## What to do
In the records below, find each line with "край" and copy it.

[Collected data entries]

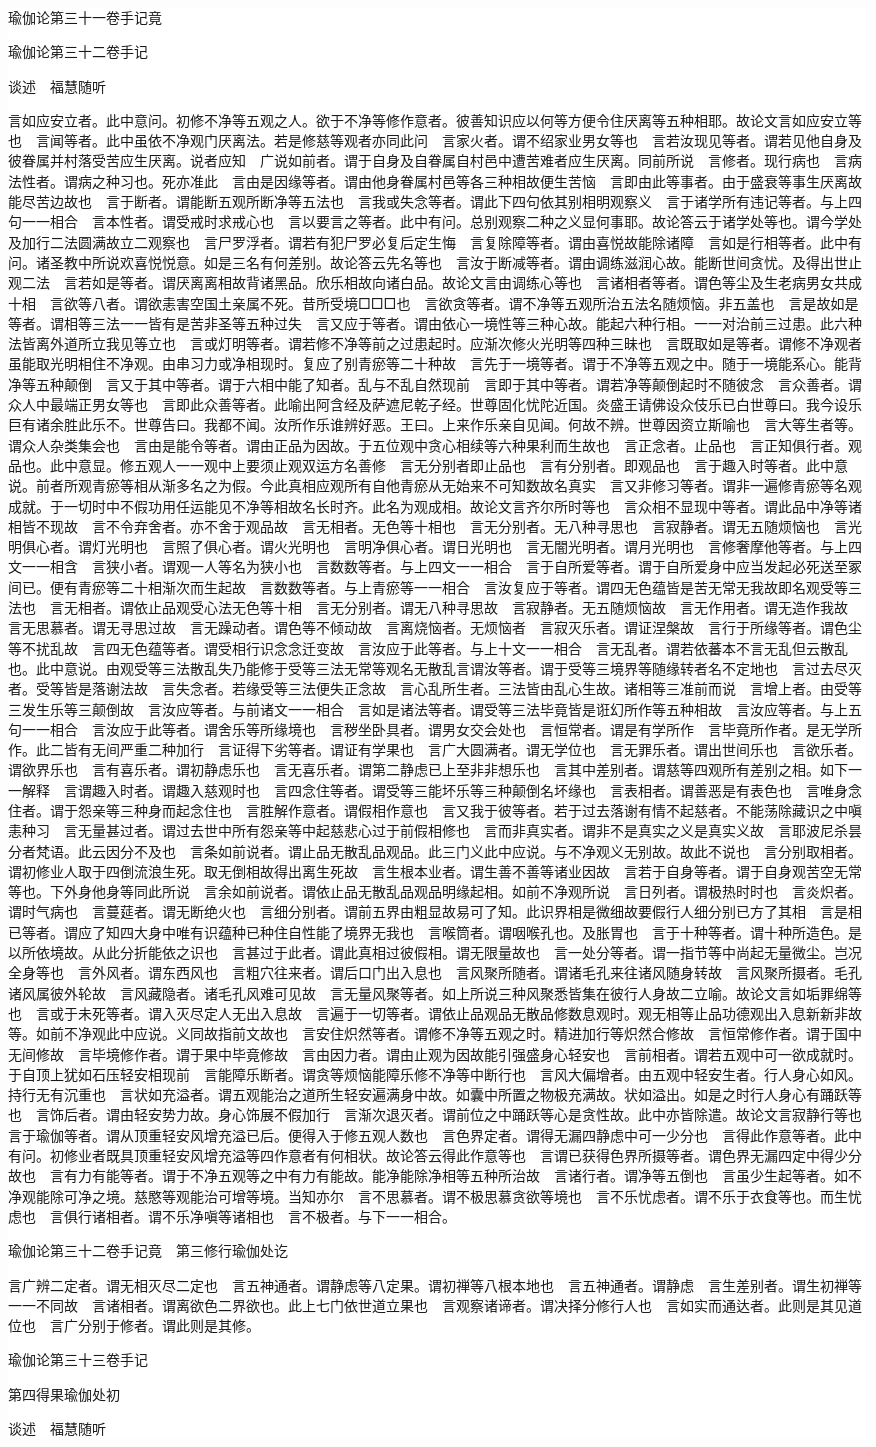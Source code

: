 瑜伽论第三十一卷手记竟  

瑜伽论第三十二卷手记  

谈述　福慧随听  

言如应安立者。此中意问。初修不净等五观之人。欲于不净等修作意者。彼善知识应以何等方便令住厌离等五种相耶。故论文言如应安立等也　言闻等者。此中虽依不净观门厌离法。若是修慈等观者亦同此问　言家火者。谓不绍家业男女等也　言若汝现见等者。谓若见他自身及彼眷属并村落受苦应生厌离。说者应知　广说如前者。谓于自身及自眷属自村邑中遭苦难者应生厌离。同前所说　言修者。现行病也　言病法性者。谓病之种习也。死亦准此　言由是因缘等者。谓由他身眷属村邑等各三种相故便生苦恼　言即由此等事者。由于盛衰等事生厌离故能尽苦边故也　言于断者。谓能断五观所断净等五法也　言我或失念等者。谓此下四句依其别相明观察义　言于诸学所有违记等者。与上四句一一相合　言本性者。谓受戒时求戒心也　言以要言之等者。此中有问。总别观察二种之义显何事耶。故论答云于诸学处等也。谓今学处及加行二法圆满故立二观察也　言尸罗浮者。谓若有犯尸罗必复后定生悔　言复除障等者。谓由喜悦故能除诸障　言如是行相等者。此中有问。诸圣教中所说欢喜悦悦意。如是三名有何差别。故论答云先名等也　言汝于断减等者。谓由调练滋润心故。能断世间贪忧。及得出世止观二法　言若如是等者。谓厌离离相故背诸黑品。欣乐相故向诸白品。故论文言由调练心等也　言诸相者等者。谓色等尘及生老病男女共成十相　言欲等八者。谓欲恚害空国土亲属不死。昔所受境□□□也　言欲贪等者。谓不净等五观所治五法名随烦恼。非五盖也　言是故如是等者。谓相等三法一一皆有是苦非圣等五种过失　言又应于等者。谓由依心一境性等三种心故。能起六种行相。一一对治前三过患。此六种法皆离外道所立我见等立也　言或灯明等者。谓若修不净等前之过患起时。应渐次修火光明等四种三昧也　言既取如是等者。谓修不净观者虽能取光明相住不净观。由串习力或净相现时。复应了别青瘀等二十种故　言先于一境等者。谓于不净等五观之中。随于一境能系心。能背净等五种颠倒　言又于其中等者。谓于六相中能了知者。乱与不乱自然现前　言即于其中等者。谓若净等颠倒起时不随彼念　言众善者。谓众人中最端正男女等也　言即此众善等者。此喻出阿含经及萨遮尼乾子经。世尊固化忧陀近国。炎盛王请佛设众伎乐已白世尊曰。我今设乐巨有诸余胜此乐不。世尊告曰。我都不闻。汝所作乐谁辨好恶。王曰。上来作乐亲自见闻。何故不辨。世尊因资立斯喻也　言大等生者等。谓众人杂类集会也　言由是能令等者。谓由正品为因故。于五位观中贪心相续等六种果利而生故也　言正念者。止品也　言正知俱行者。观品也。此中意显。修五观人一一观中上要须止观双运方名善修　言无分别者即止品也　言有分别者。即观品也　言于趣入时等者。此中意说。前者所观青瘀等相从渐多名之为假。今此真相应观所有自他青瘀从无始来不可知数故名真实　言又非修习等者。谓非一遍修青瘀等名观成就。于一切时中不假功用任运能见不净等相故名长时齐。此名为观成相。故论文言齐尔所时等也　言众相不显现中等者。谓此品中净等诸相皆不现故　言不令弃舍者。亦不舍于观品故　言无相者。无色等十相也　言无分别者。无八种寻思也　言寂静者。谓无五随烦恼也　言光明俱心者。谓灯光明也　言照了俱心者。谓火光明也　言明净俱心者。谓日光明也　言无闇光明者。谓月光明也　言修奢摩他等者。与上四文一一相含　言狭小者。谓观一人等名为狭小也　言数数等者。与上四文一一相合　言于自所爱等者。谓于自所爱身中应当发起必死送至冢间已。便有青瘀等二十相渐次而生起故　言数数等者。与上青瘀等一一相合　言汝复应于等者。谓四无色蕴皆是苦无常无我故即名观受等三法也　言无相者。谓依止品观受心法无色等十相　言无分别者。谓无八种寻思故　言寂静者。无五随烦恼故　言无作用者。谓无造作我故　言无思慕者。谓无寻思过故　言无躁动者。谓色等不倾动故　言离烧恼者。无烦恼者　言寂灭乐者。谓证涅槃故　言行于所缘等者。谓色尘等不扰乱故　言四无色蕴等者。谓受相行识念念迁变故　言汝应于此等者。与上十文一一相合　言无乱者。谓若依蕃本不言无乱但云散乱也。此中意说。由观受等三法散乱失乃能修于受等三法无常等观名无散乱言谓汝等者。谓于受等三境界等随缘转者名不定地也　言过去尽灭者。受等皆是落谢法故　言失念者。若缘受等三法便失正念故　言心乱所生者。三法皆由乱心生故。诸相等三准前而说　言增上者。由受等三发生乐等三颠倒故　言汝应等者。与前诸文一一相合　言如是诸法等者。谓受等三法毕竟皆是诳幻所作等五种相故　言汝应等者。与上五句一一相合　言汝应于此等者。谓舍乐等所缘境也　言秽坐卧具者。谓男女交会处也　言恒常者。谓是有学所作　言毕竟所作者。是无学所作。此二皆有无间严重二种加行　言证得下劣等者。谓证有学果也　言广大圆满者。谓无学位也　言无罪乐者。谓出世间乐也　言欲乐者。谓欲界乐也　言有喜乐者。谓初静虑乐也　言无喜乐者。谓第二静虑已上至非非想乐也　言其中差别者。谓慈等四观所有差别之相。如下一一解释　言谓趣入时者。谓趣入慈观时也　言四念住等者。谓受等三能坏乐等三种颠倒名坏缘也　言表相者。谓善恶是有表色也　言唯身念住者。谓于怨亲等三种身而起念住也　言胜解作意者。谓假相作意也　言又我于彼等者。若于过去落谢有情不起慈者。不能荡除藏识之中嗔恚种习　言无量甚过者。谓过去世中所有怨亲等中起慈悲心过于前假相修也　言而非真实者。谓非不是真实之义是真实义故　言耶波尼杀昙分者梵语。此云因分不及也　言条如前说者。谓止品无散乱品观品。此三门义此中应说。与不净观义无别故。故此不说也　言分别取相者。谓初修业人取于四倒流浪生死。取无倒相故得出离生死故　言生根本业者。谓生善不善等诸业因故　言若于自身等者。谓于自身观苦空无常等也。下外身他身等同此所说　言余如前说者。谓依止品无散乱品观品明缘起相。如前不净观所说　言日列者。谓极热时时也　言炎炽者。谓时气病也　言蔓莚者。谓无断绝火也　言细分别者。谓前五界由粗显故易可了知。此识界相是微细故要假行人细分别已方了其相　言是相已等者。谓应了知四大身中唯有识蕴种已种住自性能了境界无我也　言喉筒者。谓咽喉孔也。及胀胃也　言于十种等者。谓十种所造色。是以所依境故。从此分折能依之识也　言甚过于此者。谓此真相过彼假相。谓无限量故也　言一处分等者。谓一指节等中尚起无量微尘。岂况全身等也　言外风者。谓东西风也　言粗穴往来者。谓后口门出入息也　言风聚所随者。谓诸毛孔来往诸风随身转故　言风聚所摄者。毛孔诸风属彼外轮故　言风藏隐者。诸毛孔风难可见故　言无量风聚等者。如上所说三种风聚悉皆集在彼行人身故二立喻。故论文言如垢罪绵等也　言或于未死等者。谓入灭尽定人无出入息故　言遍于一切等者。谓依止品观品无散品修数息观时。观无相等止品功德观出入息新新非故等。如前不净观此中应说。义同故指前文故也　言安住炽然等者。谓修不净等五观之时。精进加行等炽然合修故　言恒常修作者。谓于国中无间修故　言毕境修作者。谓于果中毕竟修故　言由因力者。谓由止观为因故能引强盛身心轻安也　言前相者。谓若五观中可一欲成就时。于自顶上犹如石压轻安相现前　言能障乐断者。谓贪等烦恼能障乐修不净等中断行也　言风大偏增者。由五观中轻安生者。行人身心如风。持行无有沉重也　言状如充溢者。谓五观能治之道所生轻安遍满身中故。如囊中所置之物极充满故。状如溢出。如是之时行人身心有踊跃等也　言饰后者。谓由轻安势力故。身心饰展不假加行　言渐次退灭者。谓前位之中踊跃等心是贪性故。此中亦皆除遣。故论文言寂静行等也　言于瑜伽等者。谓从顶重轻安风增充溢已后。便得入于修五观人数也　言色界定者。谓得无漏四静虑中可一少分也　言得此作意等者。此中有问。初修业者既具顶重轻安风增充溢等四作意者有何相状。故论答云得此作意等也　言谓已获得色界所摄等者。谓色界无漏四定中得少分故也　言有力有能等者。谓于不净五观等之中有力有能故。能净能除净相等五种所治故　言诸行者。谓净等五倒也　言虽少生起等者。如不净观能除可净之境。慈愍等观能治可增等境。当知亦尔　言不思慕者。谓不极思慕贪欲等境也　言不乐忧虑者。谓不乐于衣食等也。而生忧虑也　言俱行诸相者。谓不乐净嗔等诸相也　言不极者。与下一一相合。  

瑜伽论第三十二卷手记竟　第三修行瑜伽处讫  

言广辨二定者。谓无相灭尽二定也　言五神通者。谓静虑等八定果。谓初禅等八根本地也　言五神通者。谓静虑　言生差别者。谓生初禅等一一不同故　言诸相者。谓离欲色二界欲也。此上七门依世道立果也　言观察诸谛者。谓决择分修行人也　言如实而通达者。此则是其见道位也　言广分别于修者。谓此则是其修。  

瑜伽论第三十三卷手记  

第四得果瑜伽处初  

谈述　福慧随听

---

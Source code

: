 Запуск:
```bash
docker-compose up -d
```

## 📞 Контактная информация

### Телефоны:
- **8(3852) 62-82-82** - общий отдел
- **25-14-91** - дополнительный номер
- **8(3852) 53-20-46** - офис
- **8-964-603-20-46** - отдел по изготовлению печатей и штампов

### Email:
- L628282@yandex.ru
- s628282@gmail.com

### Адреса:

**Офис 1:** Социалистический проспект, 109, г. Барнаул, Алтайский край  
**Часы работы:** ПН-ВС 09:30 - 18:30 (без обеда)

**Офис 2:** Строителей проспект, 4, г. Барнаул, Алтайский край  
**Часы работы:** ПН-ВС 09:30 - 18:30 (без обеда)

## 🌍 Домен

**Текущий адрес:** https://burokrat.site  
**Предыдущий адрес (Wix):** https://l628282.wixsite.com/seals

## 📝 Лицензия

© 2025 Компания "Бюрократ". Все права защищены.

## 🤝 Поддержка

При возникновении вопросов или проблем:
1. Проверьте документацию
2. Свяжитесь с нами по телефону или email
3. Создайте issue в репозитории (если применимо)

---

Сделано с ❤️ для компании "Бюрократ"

## Answer for the task
**Офис 1:** Социалистический проспект, 109, г. Барнаул, Алтайский край  
**Офис 2:** Строителей проспект, 4, г. Барнаул, Алтайский край  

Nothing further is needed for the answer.